Table of Contents

Slice transaction

The slice command enables the current owner to create new slices from an existing slice.

The new slices may1 be assigned to a new owner as part of the slice command.

The sum of the new slices are always equal to the quantity of the old slice. When the new slices are created, they become active, and the old slice becomes inactive and is removed.

Note

how the total of the new slices are always the same as the source slice. Hence, the total quantity of the non-removed slices on a certificate always stays the same.

Example

Below is a Sankey representation of slice that is sliced multiple times:

  1. Initially, a single slice (0) is issued with a quantity of 1700Wh.
  2. Slice-0 is sliced into 4 slices:
    • Slice-A 1200Wh
    • Slice-B 250Wh
    • Slice-C 150Wh
    • Slice-D 100Wh
  3. Slice-A is sliced into 2 slices:
    • Slice-E 700Wh
    • Slice-F 500Wh
  4. Slice-F is sliced into 2 slices:
    • Slice-G 300Wh
    • Slice-H 200Wh

Sankey diagram of GC Slices

Privacy and mathematics

The example above is a simplification.

The quantity of each slice is encrypted using Pedersen commitments. The Pedersen commitment enables one to prove the quantity stored without causing any changes to the data, and with no data leaking.

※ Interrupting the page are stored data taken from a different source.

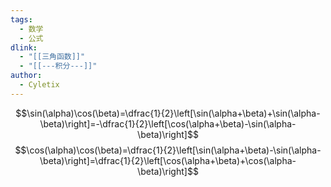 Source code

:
 ```yaml
---
tags:
  - 数学
  - 公式
dlink:
  - "[[三角函数]]"
  - "[[---积分---]]"
author:
  - Cyletix
---
```

$$\sin(\alpha)\cos(\beta)=\dfrac{1}{2}\left[\sin(\alpha+\beta)+\sin(\alpha-\beta)\right]=-\dfrac{1}{2}\left[\cos(\alpha+\beta)-\sin(\alpha-\beta)\right]$$
$$\cos(\alpha)\cos(\beta)=\dfrac{1}{2}\left[\sin(\alpha+\beta)-\sin(\alpha-\beta)\right]=\dfrac{1}{2}\left[\cos(\alpha+\beta)+\cos(\alpha-\beta)\right]$$
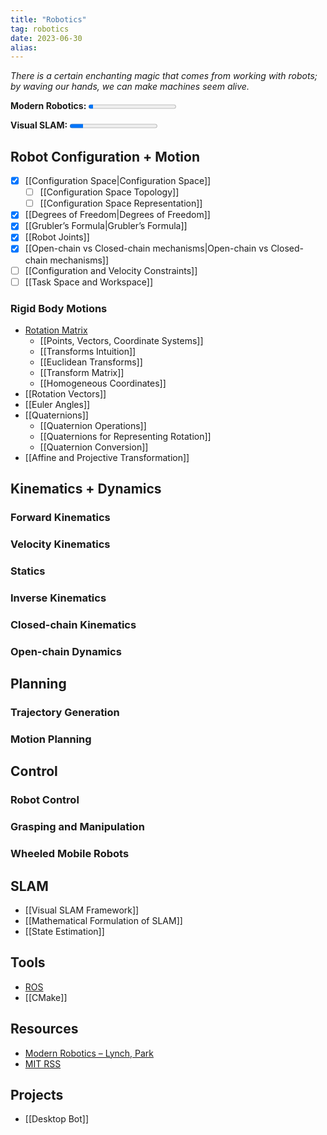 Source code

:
 ```yaml
---
title: "Robotics"
tag: robotics
date: 2023-06-30
alias:
---
```

*There is a certain enchanting magic that comes from working with robots; by waving our hands, we can make machines seem alive.*

**Modern Robotics:**   <progress max=642 value=36> </progress> 

**Visual SLAM:**   <progress max=356 value=54> </progress> 

## Robot Configuration + Motion
- [x] [[Configuration Space|Configuration Space]]
	- [ ] [[Configuration Space Topology]]
	- [ ] [[Configuration Space Representation]]
- [x] [[Degrees of Freedom|Degrees of Freedom]]
- [x] [[Grubler’s Formula|Grubler’s Formula]]
- [x] [[Robot Joints]]
- [x] [[Open-chain vs Closed-chain mechanisms|Open-chain vs Closed-chain mechanisms]]
- [ ] [[Configuration and Velocity Constraints]]
- [ ] [[Task Space and Workspace]]
### Rigid Body Motions
- [Rotation Matrix](Rotation%20Matrix.md)
	- [[Points, Vectors, Coordinate Systems]]
	- [[Transforms Intuition]]
	- [[Euclidean Transforms]]
	- [[Transform Matrix]]
	- [[Homogeneous Coordinates]]
- [[Rotation Vectors]]
- [[Euler Angles]]
- [[Quaternions]]
	- [[Quaternion Operations]]
	- [[Quaternions for Representing Rotation]]
	- [[Quaternion Conversion]]
- [[Affine and Projective Transformation]]

## Kinematics + Dynamics
### Forward Kinematics

### Velocity Kinematics

### Statics

### Inverse Kinematics

### Closed-chain Kinematics	  

### Open-chain Dynamics

## Planning
### Trajectory Generation

### Motion Planning

## Control
### Robot Control

### Grasping and Manipulation

### Wheeled Mobile Robots

## SLAM
- [[Visual SLAM Framework]]
- [[Mathematical Formulation of SLAM]]
- [[State Estimation]]

## Tools
- [ROS](ROS.md)
- [[CMake]]

## Resources
- [Modern Robotics – Lynch, Park](https://hades.mech.northwestern.edu/index.php/Modern_Robotics)
- [MIT RSS](https://github.com/mit-rss)

## Projects
- [[Desktop Bot]]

A Pedersen commitment is also homomorphic, meaning that one can do operations on the "encrypted data", e.g., mathematically prove that the total of the new slices are equal to the old slice (using a Zero-knowledge equality proof), without publically revealing the quantities.

The owner of a slice only knows the quantity of their own slice.

In the example above: If I got Slice-A transferred into my account, I know I have 1200wh within the GC, but I do not know the total of the GC, only that I have a proveable part of the GC which no-one else can claim the ownership of.

Similarly, if I create slice-F and transfer it to another part, I do not know the size of the new slices they might create (G and H) only that they are provably the sum of the 500Wh I transferred.


  1. It is the current owner's choice if they want to transfer it within the command or not.